[Opening Information shown section]

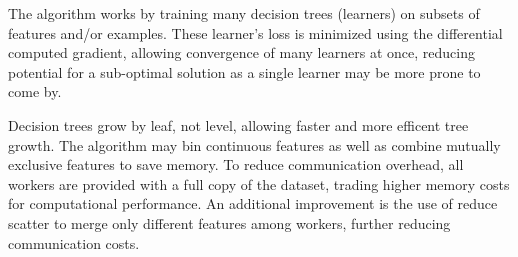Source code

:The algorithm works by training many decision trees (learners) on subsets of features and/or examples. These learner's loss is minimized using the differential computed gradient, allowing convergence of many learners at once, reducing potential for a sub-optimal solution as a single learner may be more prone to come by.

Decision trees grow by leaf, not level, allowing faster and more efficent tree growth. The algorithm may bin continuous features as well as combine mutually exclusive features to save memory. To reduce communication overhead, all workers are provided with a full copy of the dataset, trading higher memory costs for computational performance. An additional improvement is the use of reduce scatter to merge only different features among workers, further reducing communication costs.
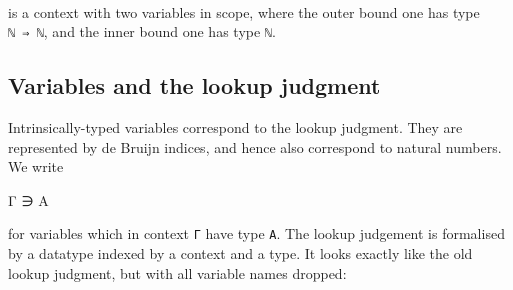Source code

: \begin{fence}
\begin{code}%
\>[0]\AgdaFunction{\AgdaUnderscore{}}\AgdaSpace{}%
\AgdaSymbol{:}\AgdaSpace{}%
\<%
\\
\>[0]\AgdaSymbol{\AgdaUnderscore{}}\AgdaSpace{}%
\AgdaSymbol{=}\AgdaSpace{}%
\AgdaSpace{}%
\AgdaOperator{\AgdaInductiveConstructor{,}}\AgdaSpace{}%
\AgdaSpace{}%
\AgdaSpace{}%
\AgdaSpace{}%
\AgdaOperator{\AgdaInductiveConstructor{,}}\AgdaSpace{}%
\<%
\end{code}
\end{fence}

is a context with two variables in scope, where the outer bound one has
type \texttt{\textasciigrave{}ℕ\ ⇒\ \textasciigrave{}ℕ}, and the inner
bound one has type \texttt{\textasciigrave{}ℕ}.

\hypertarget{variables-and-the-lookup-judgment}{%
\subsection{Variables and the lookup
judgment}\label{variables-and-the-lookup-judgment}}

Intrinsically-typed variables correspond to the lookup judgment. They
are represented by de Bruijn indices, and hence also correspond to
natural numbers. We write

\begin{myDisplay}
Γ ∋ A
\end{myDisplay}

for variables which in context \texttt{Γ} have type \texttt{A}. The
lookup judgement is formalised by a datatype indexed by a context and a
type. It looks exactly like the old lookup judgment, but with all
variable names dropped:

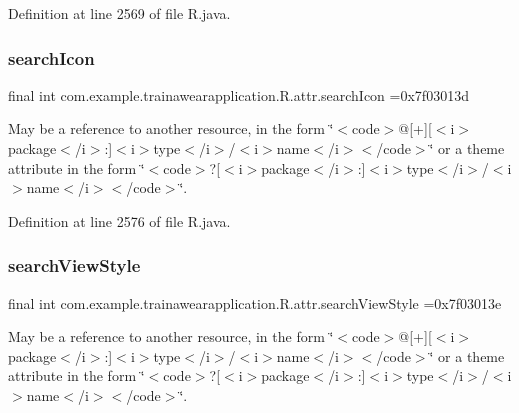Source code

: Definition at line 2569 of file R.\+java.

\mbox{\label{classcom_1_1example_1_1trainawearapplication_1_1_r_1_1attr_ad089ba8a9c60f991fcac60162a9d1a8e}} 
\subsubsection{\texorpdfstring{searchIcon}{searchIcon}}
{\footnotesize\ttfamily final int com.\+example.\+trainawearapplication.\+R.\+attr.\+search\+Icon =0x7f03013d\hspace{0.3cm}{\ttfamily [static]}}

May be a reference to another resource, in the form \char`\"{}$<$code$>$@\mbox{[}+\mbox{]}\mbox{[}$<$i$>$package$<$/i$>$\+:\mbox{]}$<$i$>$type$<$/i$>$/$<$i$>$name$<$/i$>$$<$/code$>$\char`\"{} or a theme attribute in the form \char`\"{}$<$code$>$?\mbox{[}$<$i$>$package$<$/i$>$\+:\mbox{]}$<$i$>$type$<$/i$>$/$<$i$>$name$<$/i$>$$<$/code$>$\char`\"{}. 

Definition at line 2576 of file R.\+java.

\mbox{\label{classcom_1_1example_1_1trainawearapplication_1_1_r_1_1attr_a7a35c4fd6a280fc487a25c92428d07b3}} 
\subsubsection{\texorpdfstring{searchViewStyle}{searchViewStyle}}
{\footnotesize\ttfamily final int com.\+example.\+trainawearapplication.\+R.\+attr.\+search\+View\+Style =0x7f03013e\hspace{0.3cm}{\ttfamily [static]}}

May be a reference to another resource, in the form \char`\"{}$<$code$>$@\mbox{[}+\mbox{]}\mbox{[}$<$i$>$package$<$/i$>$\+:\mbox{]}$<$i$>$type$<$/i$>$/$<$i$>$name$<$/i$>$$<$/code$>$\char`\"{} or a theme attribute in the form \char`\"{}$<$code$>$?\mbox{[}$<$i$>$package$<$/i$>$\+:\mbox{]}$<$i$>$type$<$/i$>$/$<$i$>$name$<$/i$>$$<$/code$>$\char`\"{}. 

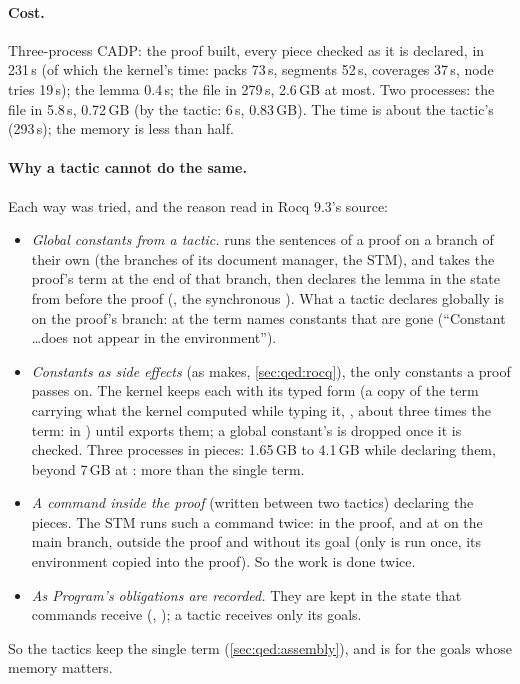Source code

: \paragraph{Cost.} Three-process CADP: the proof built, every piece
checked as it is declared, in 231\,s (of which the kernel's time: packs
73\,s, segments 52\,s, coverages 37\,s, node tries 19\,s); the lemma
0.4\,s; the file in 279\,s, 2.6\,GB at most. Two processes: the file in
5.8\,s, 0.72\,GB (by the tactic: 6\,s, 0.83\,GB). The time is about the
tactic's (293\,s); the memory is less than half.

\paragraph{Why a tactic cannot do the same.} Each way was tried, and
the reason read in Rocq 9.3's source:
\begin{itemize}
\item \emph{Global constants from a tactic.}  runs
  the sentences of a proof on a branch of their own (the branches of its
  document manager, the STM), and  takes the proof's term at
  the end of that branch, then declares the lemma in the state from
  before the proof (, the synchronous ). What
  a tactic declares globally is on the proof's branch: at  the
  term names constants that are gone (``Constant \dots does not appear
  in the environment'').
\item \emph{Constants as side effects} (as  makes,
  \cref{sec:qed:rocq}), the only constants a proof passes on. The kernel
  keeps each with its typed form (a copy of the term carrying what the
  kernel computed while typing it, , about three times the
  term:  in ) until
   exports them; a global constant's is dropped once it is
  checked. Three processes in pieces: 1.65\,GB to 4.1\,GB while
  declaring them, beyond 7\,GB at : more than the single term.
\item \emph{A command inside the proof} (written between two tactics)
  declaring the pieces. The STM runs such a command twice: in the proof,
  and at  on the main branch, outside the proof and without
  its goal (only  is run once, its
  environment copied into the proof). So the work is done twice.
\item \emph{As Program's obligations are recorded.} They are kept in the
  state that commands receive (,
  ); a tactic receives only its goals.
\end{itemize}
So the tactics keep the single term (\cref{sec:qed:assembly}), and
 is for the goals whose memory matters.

[Closing Information shown section]

*Exercise description*.
The answer must consist of the lines from the one with "document manager, the" through the final line of the entries above, exactly as they are, and nothing else.

*Solution for this problem*.
  document manager, the STM), and  takes the proof's term at
  the end of that branch, then declares the lemma in the state from
  before the proof (, the synchronous ). What
  a tactic declares globally is on the proof's branch: at  the
  term names constants that are gone (``Constant \dots does not appear
  in the environment'').
\item \emph{Constants as side effects} (as  makes,
  \cref{sec:qed:rocq}), the only constants a proof passes on. The kernel
  keeps each with its typed form (a copy of the term carrying what the
  kernel computed while typing it, , about three times the
  term:  in ) until
   exports them; a global constant's is dropped once it is
  checked. Three processes in pieces: 1.65\,GB to 4.1\,GB while
  declaring them, beyond 7\,GB at : more than the single term.
\item \emph{A command inside the proof} (written between two tactics)
  declaring the pieces. The STM runs such a command twice: in the proof,
  and at  on the main branch, outside the proof and without
  its goal (only  is run once, its
  environment copied into the proof). So the work is done twice.
\item \emph{As Program's obligations are recorded.} They are kept in the
  state that commands receive (,
  ); a tactic receives only its goals.
\end{itemize}
So the tactics keep the single term (\cref{sec:qed:assembly}), and
 is for the goals whose memory matters.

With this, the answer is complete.